Mixers are the center piece of lightwood, tasked with learning the mapping between the encoded feature and target representation


## Objective

In this tutorial we'll be trying to implement a sklearn random forest as a mixer that handles categorical and binary targets. 

## Step 1: The Mixer Interface

The Mixer interface is defined by the `BaseMixer` class, a mixer needs methods for 4 tasks:
* fitting (`fit`)
* predicting (`__call__`)
* construction (`__init__`)
* partial fitting (`partial_fit`), though this one is optional

## Step 2: Writing our mixer

I'm going to create a file called `random_forest_mixer.py` inside `/etc/lightwood_modules`, this is where lightwood sources custom modules from.

Inside of it I'm going to write the following code:

In [1]:
%%writefile random_forest_mixer.py

from lightwood.mixer import BaseMixer
from lightwood.api.types import PredictionArguments
from lightwood.data.encoded_ds import EncodedDs, ConcatedEncodedDs
from type_infer.dtype import dtype
from lightwood.encoder import BaseEncoder

import torch
import pandas as pd
from sklearn.ensemble import RandomForestClassifier


class RandomForestMixer(BaseMixer):
    clf: RandomForestClassifier

    def __init__(self, stop_after: int, dtype_dict: dict, target: str, target_encoder: BaseEncoder):
        super().__init__(stop_after)
        self.target_encoder = target_encoder
        # Throw in case someone tries to use this for a problem that's not classification, I'd fail anyway, but this way the error message is more intuitive
        if dtype_dict[target] not in (dtype.categorical, dtype.binary):
            raise Exception(f'This mixer can only be used for classification problems! Got target dtype {dtype_dict[target]} instead!')

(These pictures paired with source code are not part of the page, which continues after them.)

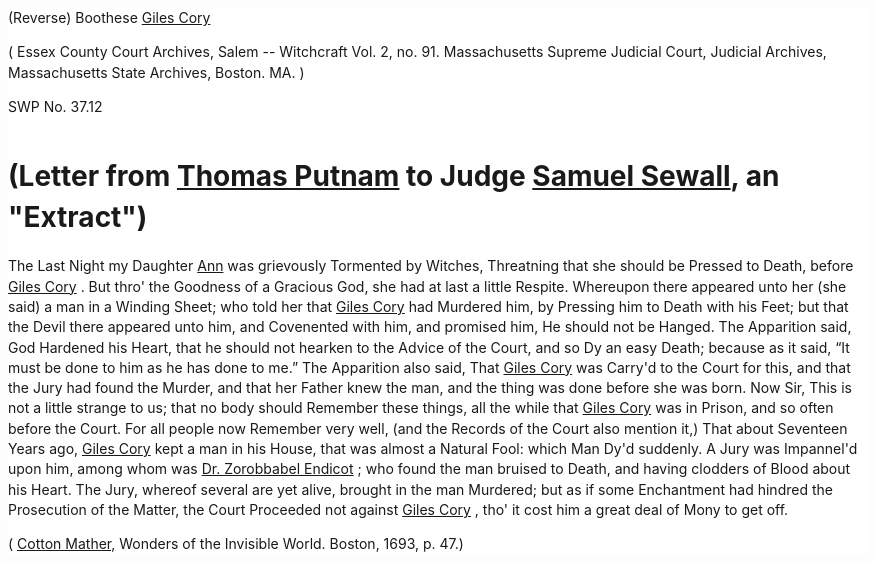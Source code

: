 (Reverse) Boothese [Giles Cory](/tag/corey_giles.html)  
                
( Essex County Court Archives, Salem -- Witchcraft Vol. 2, no. 91. Massachusetts Supreme Judicial Court, Judicial Archives, Massachusetts State Archives, Boston. MA. )

</div>



<div markdown class="doc" id="n37.12">

<div class="doc_id">SWP No. 37.12</div>


# (Letter from [Thomas Putnam](/tag/putnam_thomas_jr.html) to Judge [Samuel Sewall](/tag/sewall_stephen.html), an "Extract")

The Last Night my Daughter [Ann](/tag/putnam_ann_jr.html) was grievously Tormented by Witches, Threatning that she should be Pressed to Death, before [Giles Cory](/tag/corey_giles.html) . But thro' the Goodness of a Gracious God, she had at last a  little Respite. Whereupon there appeared unto her (she said) a man in a Winding Sheet; who told her that [Giles Cory](/tag/corey_giles.html) had Murdered him, by Pressing him to Death with his Feet; but that the Devil there  appeared unto him, and Covenented with him, and promised him, He should not be Hanged. The Apparition said, God Hardened his  Heart, that he should not hearken to the Advice of the Court, and so  Dy an easy Death; because as it said, “It must be done to him as he  has done to me.” The Apparition also said, That [Giles Cory](/tag/corey_giles.html) was  Carry'd to the Court for this, and that the Jury had found the  Murder, and that her Father knew the man, and the thing was done before she was born. Now Sir, This is not a little strange to us; that no body should Remember these things, all the while that [Giles Cory](/tag/corey_giles.html) was in Prison, and so often before the Court. For all people now Remember very well, (and the Records of the Court also mention it,) That about Seventeen Years ago, [Giles Cory](/tag/corey_giles.html) kept a man  in his House, that was almost a Natural Fool: which Man Dy'd suddenly. A Jury was Impannel'd upon him, among whom was [Dr. Zorobbabel Endicot](/tag/endicott_zerubable.html) ; who found the man bruised to Death, and having clodders of Blood about his Heart. The Jury, whereof several are yet alive, brought in the man Murdered; but as if some Enchantment had hindred the Prosecution of the Matter, the Court  Proceeded not against [Giles Cory](/tag/corey_giles.html) , tho' it cost him a great deal of Mony to get off.

( [Cotton Mather,](/tag/mather_cotton.html) Wonders of the Invisible World. Boston, 1693, p. 47.)


</div>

        # We could also initialize this in `fit` if some of the parameters depend on the input data, since `fit` is called exactly once
        self.clf = RandomForestClassifier(max_depth=30)

    def fit(self, train_data: EncodedDs, dev_data: EncodedDs) -> None:
        X, Y = [], []
        # By default mixers get some train data and a bit of dev data on which to do early stopping or hyper parameter optimization. For this mixer, we don't need dev data, so we're going to concat the two in order to get more training data. Then, we're going to turn them into an sklearn friendly foramat.
        for x, y in ConcatedEncodedDs([train_data, dev_data]):
            X.append(x.tolist())
            Y.append(y.tolist())
        self.clf.fit(X, Y)

    def __call__(self, ds: EncodedDs,
                 args: PredictionArguments = PredictionArguments()) -> pd.DataFrame:
        # Turn the data into an sklearn friendly format
        X = []
        for x, _ in ds:
            X.append(x.tolist())

        Yh = self.clf.predict(X)

        # Lightwood encoders are meant to decode torch tensors, so we have to cast the predictions first
        decoded_predictions = self.target_encoder.decode(torch.Tensor(Yh))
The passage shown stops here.